WORK INSTRUCTIONS: Would you transcribe exactly the lines from the beginning of the records below through the line with "- date_published: 2021-09-15T00:00:00+00:00", both included, omitting the pictures?
*** Opening of DATA FOR PROCESSING ***
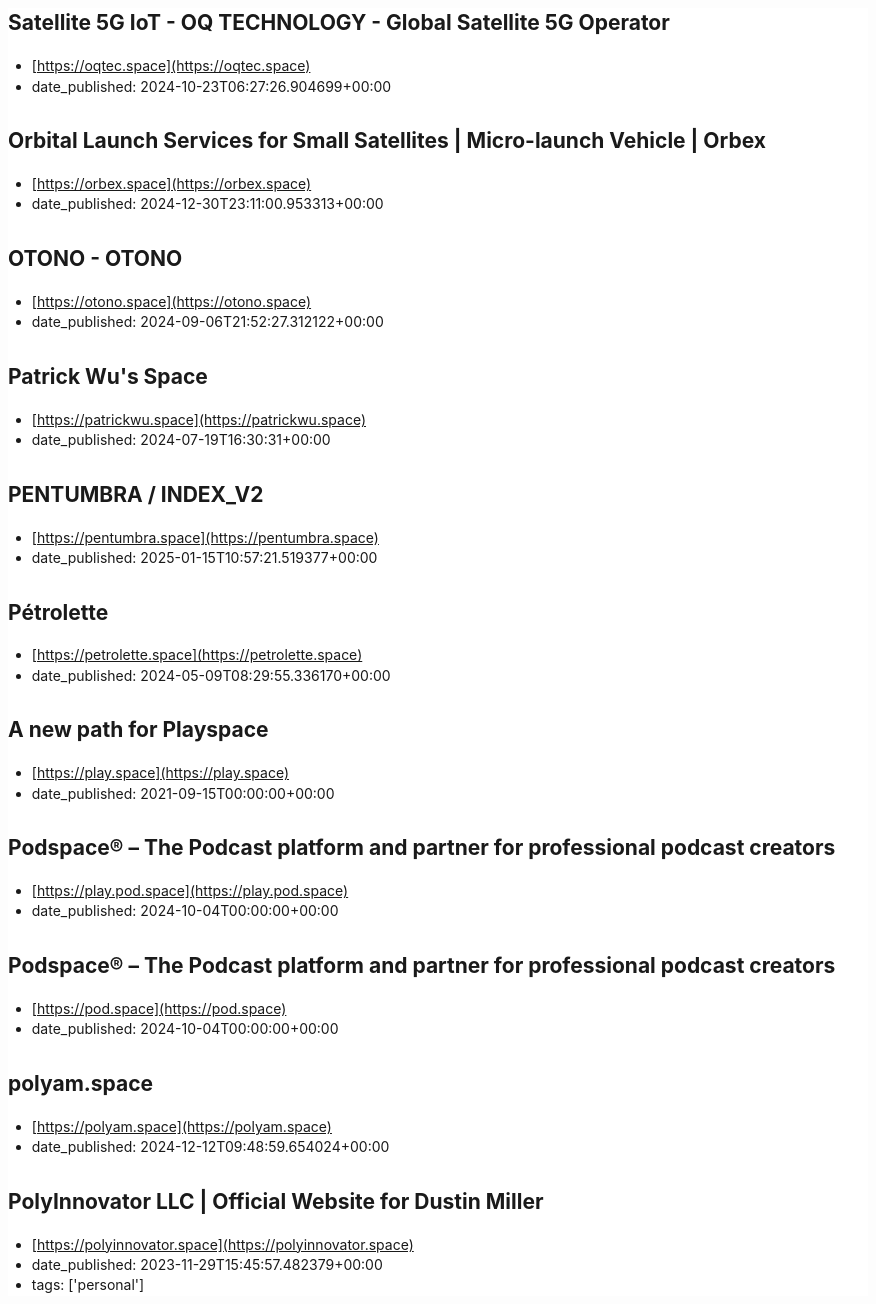  ## Satellite 5G IoT - OQ TECHNOLOGY - Global Satellite 5G Operator
 - [https://oqtec.space](https://oqtec.space)
 - date_published: 2024-10-23T06:27:26.904699+00:00

 ## Orbital Launch Services for Small Satellites | Micro-launch Vehicle | Orbex
 - [https://orbex.space](https://orbex.space)
 - date_published: 2024-12-30T23:11:00.953313+00:00

 ## OTONO - OTONO
 - [https://otono.space](https://otono.space)
 - date_published: 2024-09-06T21:52:27.312122+00:00

 ## Patrick Wu's Space
 - [https://patrickwu.space](https://patrickwu.space)
 - date_published: 2024-07-19T16:30:31+00:00

 ## PENTUMBRA / INDEX_V2
 - [https://pentumbra.space](https://pentumbra.space)
 - date_published: 2025-01-15T10:57:21.519377+00:00

 ## Pétrolette
 - [https://petrolette.space](https://petrolette.space)
 - date_published: 2024-05-09T08:29:55.336170+00:00

 ## A new path for Playspace
 - [https://play.space](https://play.space)
 - date_published: 2021-09-15T00:00:00+00:00

 ## Podspace® – The Podcast platform and partner for professional podcast creators
 - [https://play.pod.space](https://play.pod.space)
 - date_published: 2024-10-04T00:00:00+00:00

 ## Podspace® – The Podcast platform and partner for professional podcast creators
 - [https://pod.space](https://pod.space)
 - date_published: 2024-10-04T00:00:00+00:00

 ## polyam.space
 - [https://polyam.space](https://polyam.space)
 - date_published: 2024-12-12T09:48:59.654024+00:00

 ## PolyInnovator LLC | Official Website for Dustin Miller
 - [https://polyinnovator.space](https://polyinnovator.space)
 - date_published: 2023-11-29T15:45:57.482379+00:00
 - tags: ['personal']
*** Close of DATA FOR PROCESSING ***
SOLUTION FOR THIS PROBLEM:
  ## Satellite 5G IoT - OQ TECHNOLOGY - Global Satellite 5G Operator
 - [https://oqtec.space](https://oqtec.space)
 - date_published: 2024-10-23T06:27:26.904699+00:00

 ## Orbital Launch Services for Small Satellites | Micro-launch Vehicle | Orbex
 - [https://orbex.space](https://orbex.space)
 - date_published: 2024-12-30T23:11:00.953313+00:00

 ## OTONO - OTONO
 - [https://otono.space](https://otono.space)
 - date_published: 2024-09-06T21:52:27.312122+00:00

 ## Patrick Wu's Space
 - [https://patrickwu.space](https://patrickwu.space)
 - date_published: 2024-07-19T16:30:31+00:00

 ## PENTUMBRA / INDEX_V2
 - [https://pentumbra.space](https://pentumbra.space)
 - date_published: 2025-01-15T10:57:21.519377+00:00

 ## Pétrolette
 - [https://petrolette.space](https://petrolette.space)
 - date_published: 2024-05-09T08:29:55.336170+00:00

 ## A new path for Playspace
 - [https://play.space](https://play.space)
 - date_published: 2021-09-15T00:00:00+00:00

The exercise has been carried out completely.